“Com quase três anos de governo federal, o fracasso é total. Caberá ao próximo presidente recuperar a economia brasileira”. Ex-prefeito do Rio de Janeiro, onde hoje é vereador, Cesar Maia (DEM) deu seu diagnóstico como economista logo na abertura desta entrevista à Folha da Manhã, com respostas curtas, mas nem por isso menos contundentes. Como o agravamento da crise econômica no país, para ele não é o mercado que está desembarcando do governo Jair Bolsonaro (sem partido), mas “Bolsonaro que desembarcou do mercado”.
Pai do ex-presidente da Câmara Federal, o deputado licenciado Rodrigo Maia (sem partido), defendeu o fato do filho não ter aberto nenhum dos mais de 100 pedidos de impeachment presidencial: “sem chance de alcançar os 2/3 seria fortalecer Bolsonaro”. Sobre a eleição a governador do Rio em 2022, cargo que disputou e perdeu para Anthony Garotinho (hoje, sem partido) em 1998, Maia vê hoje “um quadro imprevisível”. Só aposta que a onda bolsonarista de 2018, que elegeu Wilson Witzel (PSC) governador, “não se repetirá agora”. Ele elogiou seu sucessor na prefeitura carioca, Eduardo Paes (PSD). Sobre o governo Wladimir Garotinho (PSD) em Campos, admitiu: “não estou acompanhando de perto”. Mas ressalvou: “talvez ele tenha se precipitado na aproximação pragmática com o governador” Cláudio Castro (PL).
Folha da Manhã – Economista, como vê e projeta o Brasil com volta da inflação, aumento dos juros, do dólar, da cesta básica, dos combustíveis e da energia elétrica, crise hídrica, 14,4 milhões de brasileiros desempregados, 35,6 milhões de outros na informalidade, prejuízos nas lavouras e pecuária de leite, fuga dos investidores internacionais, maior retração da produção industrial desde julho de 2015, queda das bolsas e do PIB?
Cesar Maia – A pergunta já traz a resposta. Com quase três anos de governo federal, o fracasso é total. Caberá ao próximo presidente recuperar a economia brasileira.
Folha – Como avalia a atuação de Paulo Guedes no ministério da Economia? À exceção da reforma da Previdência, cujo crédito se deve muito à atuação do seu filho e então presidente da Câmara Federal, Rodrigo Maia, o governo Jair Bolsonaro cumpriu a agenda liberal que usou para se eleger em 2018?
Maia – Conheci bem o Paulo Guedes, um importante economista liberal. Creio que, ao assumir o ministério da Economia, ele se encantou com a função. E passou a atuar de forma pragmática para se manter na cadeira.

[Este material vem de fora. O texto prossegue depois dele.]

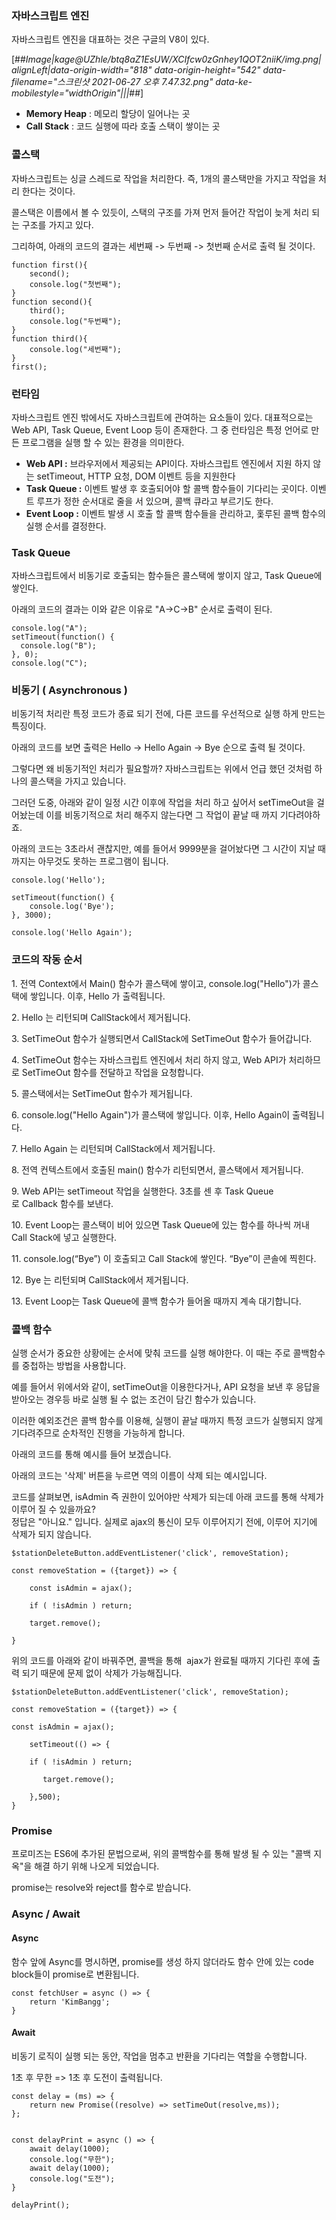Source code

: ### **자바스크립트 엔진**

자바스크립트 엔진을 대표하는 것은 구글의 V8이 있다.

[##_Image|kage@UZhle/btq8aZ1EsUW/XCIfcw0zGnhey1QOT2niiK/img.png|alignLeft|data-origin-width="818" data-origin-height="542" data-filename="스크린샷 2021-06-27 오후 7.47.32.png" data-ke-mobilestyle="widthOrigin"|||_##]

- **Memory Heap** : 메모리 할당이 일어나는 곳
- **Call Stack** : 코드 실행에 따라 호출 스택이 쌓이는 곳

### **콜스택**

자바스크립트는 싱글 스레드로 작업을 처리한다. 즉, 1개의 콜스택만을 가지고 작업을 처리 한다는 것이다.

콜스택은 이름에서 볼 수 있듯이, 스택의 구조를 가져 먼저 들어간 작업이 늦게 처리 되는 구조를 가지고 있다.

그리하여, 아래의 코드의 결과는 세번째 -> 두번째 -> 첫번째 순서로 출력 될 것이다.

```
function first(){
    second();
    console.log("첫번째");
}
function second(){
    third();
    console.log("두번째");
}
function third(){
    console.log("세번째");
}
first();
```

### **런타임**

자바스크립트 엔진 밖에서도 자바스크립트에 관여하는 요소들이 있다. 대표적으로는 Web API, Task Queue, Event Loop 등이 존재한다. 그 중 런타임은 특정 언어로 만든 프로그램을 실행 할 수 있는 환경을 의미한다.

- **Web API :** 브라우저에서 제공되는 API이다. 자바스크립트 엔진에서 지원 하지 않는 setTimeout, HTTP 요청, DOM 이벤트 등을 지원한다
- **Task Queue :** 이벤트 발생 후 호출되어야 할 콜백 함수들이 기다리는 곳이다. 이벤트 루프가 정한 순서대로 줄을 서 있으며, 콜백 큐라고 부르기도 한다.
- **Event Loop :** 이벤트 발생 시 호출 할 콜백 함수들을 관리하고, 홏루된 콜백 함수의 실행 순서를 결정한다.

### **Task Queue**

자바스크립트에서 비동기로 호출되는 함수들은 콜스택에 쌓이지 않고, Task Queue에 쌓인다.

아래의 코드의 결과는 이와 같은 이유로 "A->C->B" 순서로 출력이 된다.

```
console.log("A");
setTimeout(function() {
  console.log("B");
}, 0);
console.log("C");
```

### **비동기 ( Asynchronous )**

비동기적 처리란 특정 코드가 종료 되기 전에, 다른 코드를 우선적으로 실행 하게 만드는 특징이다.

아래의 코드를 보면 출력은 Hello -> Hello Again -> Bye 순으로 출력 될 것이다.

그렇다면 왜 비동기적인 처리가 필요할까? 자바스크립트는 위에서 언급 했던 것처럼 하나의 콜스택을 가지고 있습니다.

그러던 도중, 아래와 같이 일정 시간 이후에 작업을 처리 하고 싶어서 setTimeOut을 걸어놨는데 이를 비동기적으로 처리 해주지 않는다면 그 작업이 끝날 때 까지 기다려야하죠.

아래의 코드는 3초라서 괜찮지만, 예를 들어서 9999분을 걸어놨다면 그 시간이 지날 때 까지는 아무것도 못하는 프로그램이 됩니다.

```
console.log('Hello');

setTimeout(function() {
	console.log('Bye');
}, 3000);

console.log('Hello Again');
```

### **코드의 작동 순서**

1\. 전역 Context에서 Main() 함수가 콜스택에 쌓이고, console.log("Hello")가 콜스택에 쌓입니다. 이후, Hello 가 출력됩니다.

2\. Hello 는 리턴되며 CallStack에서 제거됩니다.

3\. SetTimeOut 함수가 실행되면서 CallStack에 SetTimeOut 함수가 들어갑니다.

4\. SetTimeOut 함수는 자바스크립트 엔진에서 처리 하지 않고, Web API가 처리하므로 SetTimeOut 함수를 전달하고 작업을 요청합니다.

5\. 콜스택에서는 SetTimeOut 함수가 제거됩니다.

6\. console.log("Hello Again")가 콜스택에 쌓입니다. 이후, Hello Again이 출력됩니다.

7\. Hello Again 는 리턴되며 CallStack에서 제거됩니다.

8\. 전역 컨텍스트에서 호출된 main() 함수가 리턴되면서, 콜스택에서 제거됩니다.

9\. Web API는 setTimeout 작업을 실행한다. 3초를 센 후 Task Queue로 Callback 함수를 보낸다.

10\. Event Loop는 콜스택이 비어 있으면 Task Queue에 있는 함수를 하나씩 꺼내 Call Stack에 넣고 실행한다.

11\. console.log(“Bye”) 이 호출되고 Call Stack에 쌓인다. “Bye”이 콘솔에 찍힌다.

12\. Bye 는 리턴되며 CallStack에서 제거됩니다.

13\. Event Loop는 Task Queue에 콜백 함수가 들어올 때까지 계속 대기합니다.

### **콜백 함수**

실행 순서가 중요한 상황에는 순서에 맞춰 코드를 실행 해야한다. 이 때는 주로 콜백함수를 중첩하는 방법을 사용합니다.

예를 들어서 위에서와 같이, setTimeOut을 이용한다거나, API 요청을 보낸 후 응답을 받아오는 경우등 바로 실행 될 수 없는 조건이 담긴 함수가 있습니다.

이러한 예외조건은 콜백 함수를 이용해, 실행이 끝날 때까지 특정 코드가 실행되지 않게 기다려주므로 순차적인 진행을 가능하게 합니다.

아래의 코드를 통해 예시를 들어 보겠습니다.

아래의 코드는 '삭제' 버튼을 누르면 역의 이름이 삭제 되는 예시입니다.

코드를 살펴보면, isAdmin 즉 권한이 있어야만 삭제가 되는데 아래 코드를 통해 삭제가 이루어 질 수 있을까요?  
정답은 "아니요." 입니다. 실제로 ajax의 통신이 모두 이루어지기 전에, 이루어 지기에 삭제가 되지 않습니다.

```
$stationDeleteButton.addEventListener('click', removeStation);

const removeStation = ({target}) => {

	const isAdmin = ajax();

    if ( !isAdmin ) return;

    target.remove();

}
```

위의 코드를 아래와 같이 바꿔주면, 콜백을 통해  ajax가 완료될 때까지 기다린 후에 출력 되기 때문에 문제 없이 삭제가 가능해집니다.

```
$stationDeleteButton.addEventListener('click', removeStation);

const removeStation = ({target}) => {

const isAdmin = ajax();

    setTimeout(() => {

    if ( !isAdmin ) return;

   	   target.remove();

    },500);
}
```

### **Promise**

프로미즈는 ES6에 추가된 문법으로써, 위의 콜백함수를 통해 발생 될 수 있는 "콜백 지옥"을 해결 하기 위해 나오게 되었습니다.

promise는 resolve와 reject를 함수로 받습니다.

### **Async / Await**

#### **Async**

함수 앞에 Async를 명시하면, promise를 생성 하지 않더라도 함수 안에 있는 code block들이 promise로 변환됩니다.

```
const fetchUser = async () => {
	return 'KimBangg';
}
```

#### **Await**

비동기 로직이 실행 되는 동안, 작업을 멈추고 반환을 기다리는 역할을 수행합니다.

1초 후 무한 => 1초 후 도전이 출력됩니다.

```
const delay = (ms) => {
	return new Promise((resolve) => setTimeOut(resolve,ms));
};


const delayPrint = async () => {
	await delay(1000);
    console.log("무한");
    await delay(1000);
    console.log("도전");
}

delayPrint();


```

As crises econômica e fiscal que acompanharam o governo Dilma impuseram a reforma da Previdência. Sem elas, essa reforma não viria.

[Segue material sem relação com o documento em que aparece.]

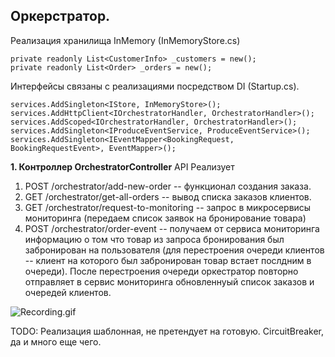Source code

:## **Оркерстратор.**


Реализация хранилища InMemory (InMemoryStore.cs)
```
private readonly List<CustomerInfo> _customers = new();
private readonly List<Order> _orders = new();
```


Интерфейсы связаны с реализациями посредством DI (Startup.cs).
```
services.AddSingleton<IStore, InMemoryStore>();
services.AddHttpClient<IOrchestratorHandler, OrchestratorHandler>();
services.AddScoped<IOrchestratorHandler, OrchestratorHandler>();
services.AddSingleton<IProduceEventService, ProduceEventService>();
services.AddSingleton<IEventMapper<BookingRequest, BookingRequestEvent>, EventMapper>();
```

**1. Контроллер OrchestratorController**
API Реализует
1. POST /orchestrator/add-new-order -- функционал создания заказа. 
2. GET /orchestrator/get-all-orders -- вывод списка заказов клиентов.
3. GET /orchestrator/request-to-monitoring -- запрос в микросервисы мониторинга (передаем список заявок на 
   бронирование товара)
4. POST /orchestrator/order-event -- получаем от сервиса мониторинга информацию о том что товар из запроса 
   бронирования был забронирован на пользователя (для перестроения очереди клиентов -- клиент на которого был 
   забронирован товар встает послдним в очереди). После перестроения очереди оркестратор повторно отправляет в 
   сервис мониторинга обновленнуый список заказов и очередей клиентов.


![Recording.gif](Recording.gif)

TODO: Реализация шаблонная, не претендует на готовую. CircuitBreaker, да и много еще чего.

Folha – Com as ameaças de invasão ao STF e ao Congresso, nas convocações às manifestações de 7 de setembro, centenas de entidades dos setores produtivo e financeiro assumiram a defesa da democracia. O mercado desembarcou do governo Bolsonaro?
Maia – Melhor seria dizer que Bolsonaro desembarcou do mercado.

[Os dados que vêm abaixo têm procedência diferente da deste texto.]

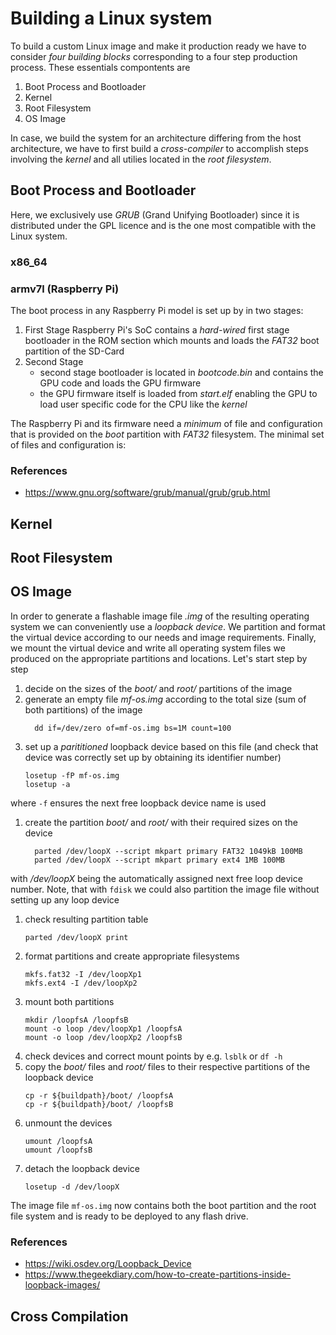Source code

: 
# Building a Linux system

To build a custom Linux image and make it production ready we have to consider
_four building blocks_  corresponding to a four step production process.
These essentials compontents are

1. Boot Process and Bootloader
1. Kernel
1. Root Filesystem
1. OS Image

In case, we build the system for an architecture differing from the host
architecture, we have to first build a _cross-compiler_ to accomplish steps
involving the _kernel_ and all utilies located in the _root filesystem_.

## Boot Process and Bootloader

Here, we exclusively use _GRUB_ (Grand Unifying Bootloader) since it is
distributed under the GPL licence and is the one most compatible with the Linux
system.

### x86_64

### armv7l (Raspberry Pi)

The boot process in any Raspberry Pi model is set up by in two stages:

1. First Stage
    Raspberry Pi's SoC contains a *hard-wired* first stage bootloader in the ROM
    section which mounts and loads the _FAT32_ boot partition of the SD-Card
1. Second Stage
    - second stage bootloader is located in _bootcode.bin_ and contains the GPU
      code and loads the GPU firmware
    - the GPU firmware itself is loaded from _start.elf_ enabling the GPU to
      load user specific code for the CPU like the _kernel_

The Raspberry Pi and its firmware need a _minimum_ of file and configuration
that is provided on the _boot_ partition with _FAT32_ filesystem. The minimal
set of files and configuration is:

### References

- https://www.gnu.org/software/grub/manual/grub/grub.html

## Kernel

## Root Filesystem

## OS Image

In order to generate a flashable image file _.img_ of the resulting operating
system we can conveniently use a _loopback device_. We partition and format
the virtual device according to our needs and image requirements. Finally, we
mount the virtual device and write all operating system files we produced on
the appropriate partitions and locations. Let's start step by step

1. decide on the sizes of the _boot/_ and _root/_ partitions of the image
1. generate an empty file _mf-os.img_ according to the total size (sum of
  both partitions) of the image
    ```
      dd if=/dev/zero of=mf-os.img bs=1M count=100
    ```
1. set up a _parititioned_ loopback device based on this file (and check that
  device was correctly set up by obtaining its identifier number)
    ```
    losetup -fP mf-os.img
    losetup -a
    ```
  where `-f` ensures the next free loopback device name is used
1. create the partition _boot/_ and _root/_ with their required sizes on the
  device
    ```
      parted /dev/loopX --script mkpart primary FAT32 1049kB 100MB
      parted /dev/loopX --script mkpart primary ext4 1MB 100MB
    ```
  with _/dev/loopX_ being the automatically assigned next free loop device number.
  Note, that with `fdisk` we could also partition the image file without setting
  up any loop device
1. check resulting partition table
    ```
    parted /dev/loopX print
    ```
1. format partitions and create appropriate filesystems
    ```
    mkfs.fat32 -I /dev/loopXp1
    mkfs.ext4 -I /dev/loopXp2
    ```
1. mount both partitions
    ```
    mkdir /loopfsA /loopfsB
    mount -o loop /dev/loopXp1 /loopfsA
    mount -o loop /dev/loopXp2 /loopfsB
    ```
1. check devices and correct mount points by e.g. `lsblk` or `df -h`
1. copy the _boot/_ files and _root/_ files to their respective partitions
   of the loopback device
    ```
    cp -r ${buildpath}/boot/ /loopfsA
    cp -r ${buildpath}/boot/ /loopfsB
    ```
1. unmount the devices
    ```
    umount /loopfsA
    umount /loopfsB
    ```
1. detach the loopback device
    ```
    losetup -d /dev/loopX
    ```

The image file `mf-os.img` now contains both the boot partition and the
root file system and is ready to be deployed to any flash drive.

### References

- https://wiki.osdev.org/Loopback_Device
- https://www.thegeekdiary.com/how-to-create-partitions-inside-loopback-images/

## Cross Compilation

Folha – Como avalia as manifestações de 7 de setembro e 12 de setembro? Considera as primeiras uma tentativa frustrada de golpe, redundando no recuo do dia 9, na nota redigida pelo ex-presidente Michel Temer (MDB) e assinada por Bolsonaro? E quanto aos atos de domingo (12), contra o presidente, foram esvaziadas pelo boicote do PT e Psol?
Maia – Nunca se viu um golpe de estado com data marcada. Na verdade, foi um blefe. Mas serviu para mostrar a força das instituições construídas em 1988 pela Constituição. As manifestações antibolsonaristas foram proporcionais às expectativas de cada um dos segmentos. Quanto o refluxo do PT e do Psol, é uma clara demonstração disso.
Folha – Nome mais bem avaliado nas pesquisas entre as opções para tentar furar a polarização Lula/Bolsonaro nas eleições de 2022, Ciro Gomes (PDT) disse à Folha FM 98,3, no dia 10, que o PT não quer o impeachment do presidente, por apostar no segundo turno contra ele como sua melhor chance de voltar ao poder. Concorda?
Maia – A fragilidade da política brasileira nos ensina a não antecipar as eleições. No segundo semestre de 2022, se poderá avaliar com maior precisão esse quadro. A declaração de Ciro, de que Lula e o PT não quereriam o impeachment de Bolsonaro, responde à sua própria condição de candidato declarado a presidente no próximo ano.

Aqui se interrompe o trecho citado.